Cold was the night and hard was the ground
They found her in a small grove of trees
And lonesome was the place where Georgia was found
She's too young to be out on the street
Why wasn't God watching?
Why wasn't God listening?
Why wasn't God there
for Georgia Lee?
Ida said she couldn't keep Georgia from dropping out of school
I was doing the best that I could
Oh, but she just kept running away from this world
These children are so hard to raise good
Why wasn't God watching?
Why wasn't God listening?
Why wasn't God there
for Georgia Lee?
Close your eyes and count to ten
I will go and hide but then
Be sure to find me, I want you to find me
And we'll play all over
We'll play all over
We'll play all over
again
There's a toad in the witch grass, there's a crow in the corn
Wild flowers on a cross by the road
And somewhere a baby is crying for her mom
As the hills turn from green back to gold
Why wasn't God watching?
Why wasn't God listening?
Why wasn't God there
for Georgia Lee?
Why wasn't God watching?
Why wasn't God listening?
Why wasn't God there
for Georgia Lee?

Written by: Tom Waits and Kathleen Waits-Brennan
Published by: Jalma Music (ASCAP), © 1999
Official release: Mule Variations, Anti Inc., 1999
Arrangements and lyrics published in "Tom Waits - Mule Variations" (Amsco Publications, 2000)

5 comments:

Carlo Sands said...

Thank you. Great song by a truly great artist.

Colin Penter said...

Hello Carlo, Thanks for your interest and your comments. Can only but agree with your comments- great song, great artist.

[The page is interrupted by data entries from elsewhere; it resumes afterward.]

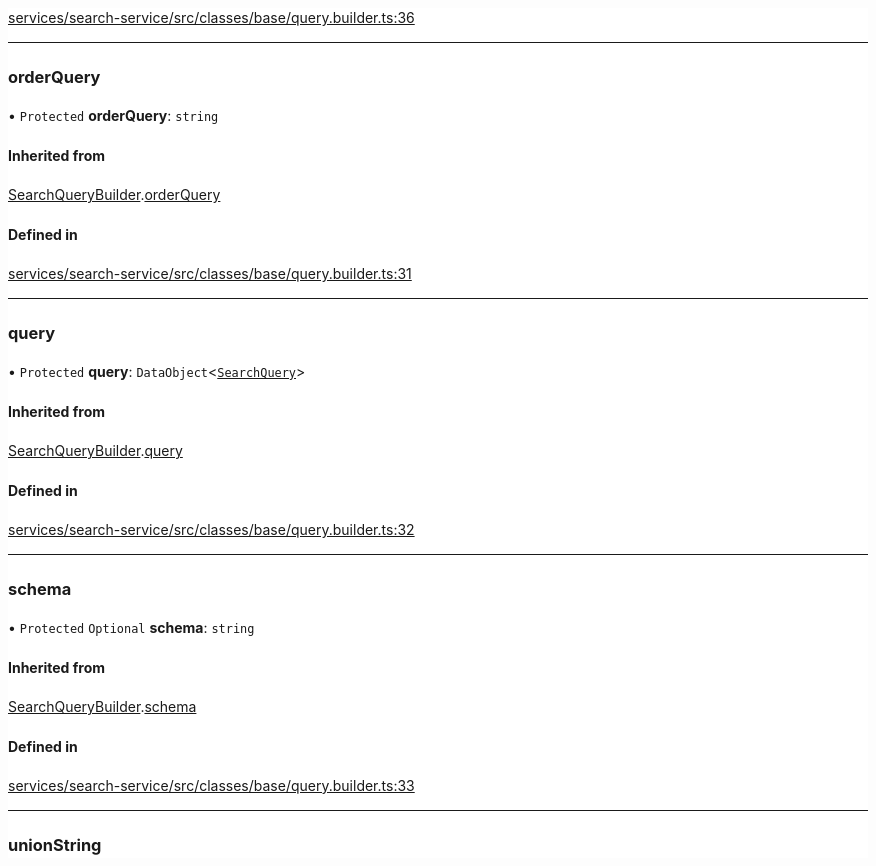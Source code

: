 [services/search-service/src/classes/base/query.builder.ts:36](https://github.com/sourcefuse/loopback4-microservice-catalog/blob/d35fdb3f0/services/search-service/src/classes/base/query.builder.ts#L36)

___

### orderQuery

• `Protected` **orderQuery**: `string`

#### Inherited from

[SearchQueryBuilder](SearchQueryBuilder.md).[orderQuery](SearchQueryBuilder.md#orderquery)

#### Defined in

[services/search-service/src/classes/base/query.builder.ts:31](https://github.com/sourcefuse/loopback4-microservice-catalog/blob/d35fdb3f0/services/search-service/src/classes/base/query.builder.ts#L31)

___

### query

• `Protected` **query**: `DataObject`<[`SearchQuery`](SearchQuery.md)\>

#### Inherited from

[SearchQueryBuilder](SearchQueryBuilder.md).[query](SearchQueryBuilder.md#query)

#### Defined in

[services/search-service/src/classes/base/query.builder.ts:32](https://github.com/sourcefuse/loopback4-microservice-catalog/blob/d35fdb3f0/services/search-service/src/classes/base/query.builder.ts#L32)

___

### schema

• `Protected` `Optional` **schema**: `string`

#### Inherited from

[SearchQueryBuilder](SearchQueryBuilder.md).[schema](SearchQueryBuilder.md#schema)

#### Defined in

[services/search-service/src/classes/base/query.builder.ts:33](https://github.com/sourcefuse/loopback4-microservice-catalog/blob/d35fdb3f0/services/search-service/src/classes/base/query.builder.ts#L33)

___

### unionString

I find it surprising that among all the articles I read about Tom Waits this song rarely gets a mention. I think it is among his best.

Anonymous said...

Hi, listened again tonight. This song runs through my head every time there's a tragedy affecting children. God, if he exists can't "watch".. That's the parent's job. God is there for the soul..
I love this song, so sad but beautiful.

Anonymous said...

Beautiful and haunting song. That asks a question of God, but also of God's people. Where we are we when a child is abused, neglected, sold on the streets, or killed? Our own humanity is in question as these things keep happening again and again. As to God not watching, He watched his own Son be tortured and killed. He is always there. He was in the gas chamberschambers; He was in the Killing Fields,He is in Syria and Iraq; He is in the slums, with the poor and forgotten. Now we ask where are we? A painfully beautiful song that stays with us asking the questions.
















Anonymous said...

God wasn't listening or watching because he's a delusion shared by a lot of otherwise mentally sound people.